Un autre problème social. La pauvreté, l’analphabétisme, l’ignorance sont des facteurs tous aussi importants que la couleur de l’épiderme dans le déséquilibre social. Ces carences ont soumis une grande majorité de paysans et de démunis à l’exploitation et à des châtiments jugés très inhumains dans les sociétés modernes. C’est un problème qui cultive la division et la méfiance au point de devenir une menace tant pour la stabilité et l’émancipation des citoyens. Et, c’est une bombe à retardement qui n’honore pas l’acte de 1804 ni les revendications internationales face aux anciennes institutions colonialistes. Mieux, la France en ce qui nous concerne.

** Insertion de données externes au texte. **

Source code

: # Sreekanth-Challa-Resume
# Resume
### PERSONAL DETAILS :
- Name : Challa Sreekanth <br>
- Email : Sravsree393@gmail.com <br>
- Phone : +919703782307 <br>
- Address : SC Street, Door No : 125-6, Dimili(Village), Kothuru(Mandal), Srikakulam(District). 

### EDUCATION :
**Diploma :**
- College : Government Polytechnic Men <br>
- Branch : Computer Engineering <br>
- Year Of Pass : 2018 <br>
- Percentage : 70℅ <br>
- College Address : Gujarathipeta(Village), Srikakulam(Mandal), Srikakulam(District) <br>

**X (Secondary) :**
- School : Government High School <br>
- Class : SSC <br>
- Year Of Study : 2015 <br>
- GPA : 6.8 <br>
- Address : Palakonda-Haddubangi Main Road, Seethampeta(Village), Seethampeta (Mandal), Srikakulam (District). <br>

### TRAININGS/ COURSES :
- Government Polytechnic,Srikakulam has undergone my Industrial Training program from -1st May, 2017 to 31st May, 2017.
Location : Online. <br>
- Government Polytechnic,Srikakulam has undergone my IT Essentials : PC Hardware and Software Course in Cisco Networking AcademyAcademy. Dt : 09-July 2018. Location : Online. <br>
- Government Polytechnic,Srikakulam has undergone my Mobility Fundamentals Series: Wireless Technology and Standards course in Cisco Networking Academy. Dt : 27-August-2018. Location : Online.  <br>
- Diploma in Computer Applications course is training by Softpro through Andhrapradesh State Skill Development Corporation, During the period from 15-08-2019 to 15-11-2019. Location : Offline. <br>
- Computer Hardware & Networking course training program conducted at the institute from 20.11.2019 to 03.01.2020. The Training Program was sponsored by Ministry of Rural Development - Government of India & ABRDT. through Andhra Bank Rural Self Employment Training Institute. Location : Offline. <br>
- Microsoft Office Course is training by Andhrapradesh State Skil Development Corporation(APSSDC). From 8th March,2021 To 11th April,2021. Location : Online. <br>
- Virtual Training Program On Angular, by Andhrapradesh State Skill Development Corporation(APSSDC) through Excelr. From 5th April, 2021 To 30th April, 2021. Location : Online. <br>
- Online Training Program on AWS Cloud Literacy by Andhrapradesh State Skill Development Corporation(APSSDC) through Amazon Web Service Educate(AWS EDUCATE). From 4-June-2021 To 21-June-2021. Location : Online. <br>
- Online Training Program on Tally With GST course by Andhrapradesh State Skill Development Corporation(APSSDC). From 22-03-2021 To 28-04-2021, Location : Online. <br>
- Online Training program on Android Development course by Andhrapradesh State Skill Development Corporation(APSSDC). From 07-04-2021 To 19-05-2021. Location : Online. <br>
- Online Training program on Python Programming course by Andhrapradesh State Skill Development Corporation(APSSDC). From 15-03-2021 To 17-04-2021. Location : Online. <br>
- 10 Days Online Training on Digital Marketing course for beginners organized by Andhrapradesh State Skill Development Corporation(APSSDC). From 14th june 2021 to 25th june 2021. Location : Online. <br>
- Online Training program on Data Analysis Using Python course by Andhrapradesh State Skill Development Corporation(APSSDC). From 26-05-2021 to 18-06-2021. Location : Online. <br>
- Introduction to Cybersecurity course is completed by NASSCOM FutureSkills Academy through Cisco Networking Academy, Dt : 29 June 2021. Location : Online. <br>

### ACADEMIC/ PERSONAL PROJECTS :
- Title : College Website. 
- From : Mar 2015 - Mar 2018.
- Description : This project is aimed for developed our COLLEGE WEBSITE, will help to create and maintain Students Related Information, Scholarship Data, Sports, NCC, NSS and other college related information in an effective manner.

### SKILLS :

La politique. Depuis les temps de Dessalines, la politique n’a jamais été un sujet de fierté pour les nouveaux  libres. Plus qu’un domaine de vision et de projection, la politique a toujours été un sujet de pouvoir et de domination. Malgré la pseudo libération de 1986 avec la chute du dictateur Duvalier, la politique n’a pas encore été exorcisée. L’arrivée de Aristide, si elle promettait, elle est une fois de plus, déceptions et chimères. Elle n’a réellement fait école que dans la corruption et dans l’autocratie. 2004 ne verra aucun autre héritage. Aucune nouvelle pensée politique n’a pu surgir, se fertiliser que dire de produire. Nous sommes à nous interroger si 1804 était simplement une grande révolte ou le fruit d’une véritable révolution.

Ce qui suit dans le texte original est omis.